To build a decision tree, begin by splitting the observed data into two partitions, based on the value of one of the predictors. You find the predictor variable and the split value for this predictor by examining all possible predictors and sorted splits. The chosen predictor variable and split value is the one that results in the most dissimilar predicted probabilities for a categorical response or the most dissimilar predicted response for a continuous response.
Then you repeat the process. In all partitions, select a predictor variable and split value for this predictor that results in the biggest difference in predicted probabilities or mean response. You could continue the process until every split contained just one observation; that model, however, would overfit the data. Instead, you should fit the model on a training set and compare fit statistics on a validation set at each split in the tree. You might choose to stop when the next 10 splits do not produce an improvement in your chosen fit statistic, then prune the tree (combining splits together) back to the best fit statistic on the validation set.
Learn how to fit a decision tree in JMP
https://www.youtube.com/watch?v=rwy54EksLZ4
- To see more quality and reliability JMP tutorials, visit JMP's Data Analysis and Modeling playlist on YouTube.
- To follow along using the sample data included with the software, download a free trial of JMP.
What are the advantages and disadvantages of decision trees?
Advantages
- Trees can model continuous or categorical responses.
- Trees do a good job of identifying important predictors.
- Trees can identify operating windows – regions of the predictor space that provide good results.
- Trees are intuitive to understand.
- Trees are not affected by outliers – outliers form their own nodes.
Disadvantages
- Care must be taken to avoid overfitting.
- Trees are unstable – a small data change can dramatically alter the model.
- The prediction formula is often large and complicated.
- Predictions are relatively inaccurate compared with other predictive models.
- A very important predictor is able to stop other predictors from being involved in splits.
Trees can be modified to improve predictions.
Example of a decision tree
Let’s fit a decision tree model on the Recovery data we introduced in our overview of predictive modeling. We’ll look at the continuous response Percent Recovered.

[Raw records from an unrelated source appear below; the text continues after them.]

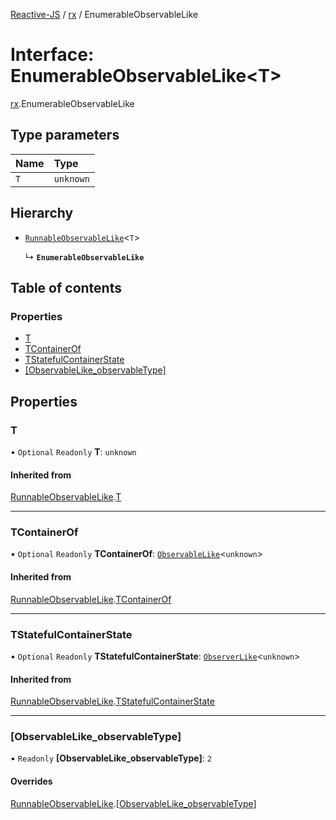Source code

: [Reactive-JS](../README.md) / [rx](../modules/rx.md) / EnumerableObservableLike

# Interface: EnumerableObservableLike<T\>

[rx](../modules/rx.md).EnumerableObservableLike

## Type parameters

| Name | Type |
| :------ | :------ |
| `T` | `unknown` |

## Hierarchy

- [`RunnableObservableLike`](rx.RunnableObservableLike.md)<`T`\>

  ↳ **`EnumerableObservableLike`**

## Table of contents

### Properties

- [T](rx.EnumerableObservableLike.md#t)
- [TContainerOf](rx.EnumerableObservableLike.md#tcontainerof)
- [TStatefulContainerState](rx.EnumerableObservableLike.md#tstatefulcontainerstate)
- [[ObservableLike\_observableType]](rx.EnumerableObservableLike.md#[observablelike_observabletype])

## Properties

### T

• `Optional` `Readonly` **T**: `unknown`

#### Inherited from

[RunnableObservableLike](rx.RunnableObservableLike.md).[T](rx.RunnableObservableLike.md#t)

___

### TContainerOf

• `Optional` `Readonly` **TContainerOf**: [`ObservableLike`](rx.ObservableLike.md)<`unknown`\>

#### Inherited from

[RunnableObservableLike](rx.RunnableObservableLike.md).[TContainerOf](rx.RunnableObservableLike.md#tcontainerof)

___

### TStatefulContainerState

• `Optional` `Readonly` **TStatefulContainerState**: [`ObserverLike`](scheduling.ObserverLike.md)<`unknown`\>

#### Inherited from

[RunnableObservableLike](rx.RunnableObservableLike.md).[TStatefulContainerState](rx.RunnableObservableLike.md#tstatefulcontainerstate)

___

### [ObservableLike\_observableType]

• `Readonly` **[ObservableLike\_observableType]**: ``2``

#### Overrides

[RunnableObservableLike](rx.RunnableObservableLike.md).[[ObservableLike_observableType]](rx.RunnableObservableLike.md#[observablelike_observabletype])
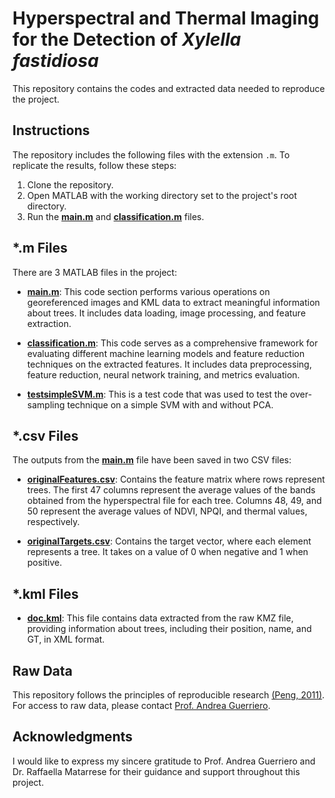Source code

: # Hyperspectral and Thermal Imaging for the Detection of <i>Xylella fastidiosa</i>

This repository contains the codes and extracted data needed to reproduce the project.

## Instructions

The repository includes the following files with the extension `.m`. To replicate the results, follow these steps:

1. Clone the repository.
2. Open MATLAB with the working directory set to the project's root directory.
3. Run the [**main.m**](https://github.com/lopsandrea/xylella-ip/blob/main/main.m) and [**classification.m**](https://github.com/lopsandrea/xylella-ip/blob/main/classification.m) files.

## *.m Files

There are 3 MATLAB files in the project:

   - [**main.m**](https://github.com/lopsandrea/xylella-ip/blob/main/main.m): This code section performs various operations on georeferenced images and KML data to extract meaningful information about trees. It includes data loading, image processing, and feature extraction.

   - [**classification.m**](https://github.com/lopsandrea/xylella-ip/blob/main/classification.m): This code serves as a comprehensive framework for evaluating different machine learning models and feature reduction techniques on the extracted features. It includes data preprocessing, feature reduction, neural network training, and metrics evaluation.

   - [**testsimpleSVM.m**](https://github.com/lopsandrea/xylella-ip/blob/main/testsimpleSVM.m): This is a test code that was used to test the over-sampling technique on a simple SVM with and without PCA.

## *.csv Files

The outputs from the [**main.m**](https://github.com/lopsandrea/xylella-ip/blob/main/main.m) file have been saved in two CSV files:

- [**originalFeatures.csv**](https://github.com/lopsandrea/xylella-ip/blob/main/originalFeatures.csv): Contains the feature matrix where rows represent trees. The first 47 columns represent the average values of the bands obtained from the hyperspectral file for each tree. Columns 48, 49, and 50 represent the average values of NDVI, NPQI, and thermal values, respectively.

- [**originalTargets.csv**](https://github.com/lopsandrea/xylella-ip/blob/main/originalTargets.csv): Contains the target vector, where each element represents a tree. It takes on a value of 0 when negative and 1 when positive.

## *.kml Files

- [**doc.kml**](https://github.com/Quantalab/Xf-NPlants-2018/blob/master/codes/Analysis1.R): This file contains data extracted from the raw KMZ file, providing information about trees, including their position, name, and GT, in XML format.

## Raw Data

This repository follows the principles of reproducible research [(Peng, 2011)](http://science.sciencemag.org/content/334/6060/1226). For access to raw data, please contact [Prof. Andrea Guerriero](mailto:andrea.guerriero@poliba.it).

## Acknowledgments

I would like to express my sincere gratitude to Prof. Andrea Guerriero and Dr. Raffaella Matarrese for their guidance and support throughout this project.

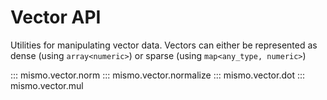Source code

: # Vector API

Utilities for manipulating vector data.
Vectors can either be represented as dense (using `array<numeric>`)
or sparse (using `map<any_type, numeric>`)

::: mismo.vector.norm
::: mismo.vector.normalize
::: mismo.vector.dot
::: mismo.vector.mul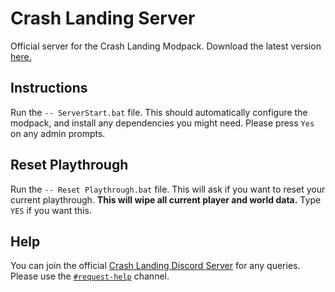 # Crash Landing Server
Official server for the Crash Landing Modpack. Download the latest version [here.](https://cl.tommo.team/latest-clserver)

## Instructions
Run the `-- ServerStart.bat` file. This should automatically configure the modpack, and install any dependencies you might need. Please press `Yes` on any admin prompts.

## Reset Playthrough
Run the `-- Reset Playthrough.bat` file. This will ask if you want to reset your current playthrough. **This will wipe all current player and world data.** Type `YES` if you want this.

## Help
You can join the official [Crash Landing Discord Server](https://discord.com/invite/75abXgqm34) for any queries. Please use the [`#request-help`](https://discord.com/channels/1192899670159143022/1192910922512076960) channel.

Without considering the validation set, the splitting procedure would finish with one observation in each terminal node of the tree, because R-square increases with model complexity. Instead, the procedure keeps splitting until no further improvement for R-square on the validation set is seen in the next 10 splits. The model is then pruned back (combining nodes together) to the point of maximum R-square.
Examination of the actual by predicted plot shows the discrete nature of the model. There are 47 splits in this model, so there are 48 predicted values of Percent Recovered.
What is a random decision forest?
A random decision forest or bootstrap forest model is an ensemble model, or a model that averages smaller models. To create a random decision forest, start by drawing a bootstrap sample (i.e., a random sample with replacement) from your data set. Fit a small decision tree to this sample, but only considering a subset of the predictor variables, again with replacement. Repeat the bootstrap sampling and small tree fitting many times. This process creates a forest of many small trees. Create the final model by averaging the predictions of the trees in the forest.
The resampling from both the data and the predictors is a key part of the random decision forest and is done to create diverse trees. Each small tree might not predict or classify well. However, when all of the trees are combined into a forest, the combined model can predict very well.
Random decision forests are not easy to interpret or explain, but you might not care about interpretation if prediction is your main goal of analysis. Random decision forests can be used for explanatory modeling or as a first step in building other predictive models. You can use a random decision forest model to find important predictors, then use just those chosen predictors in a linear model or neural network, for example.
Boosted trees and boosted forests
Gradient boosting can be applied to both decision trees and random decision forests to improve the predictive power of the model.
Boosting is the process of building a large, additive decision tree by fitting a sequence of smaller trees. At each stage, the tree is grown on the scaled residuals from the previous stage. The magnitude of scaling is controlled by the learning rate.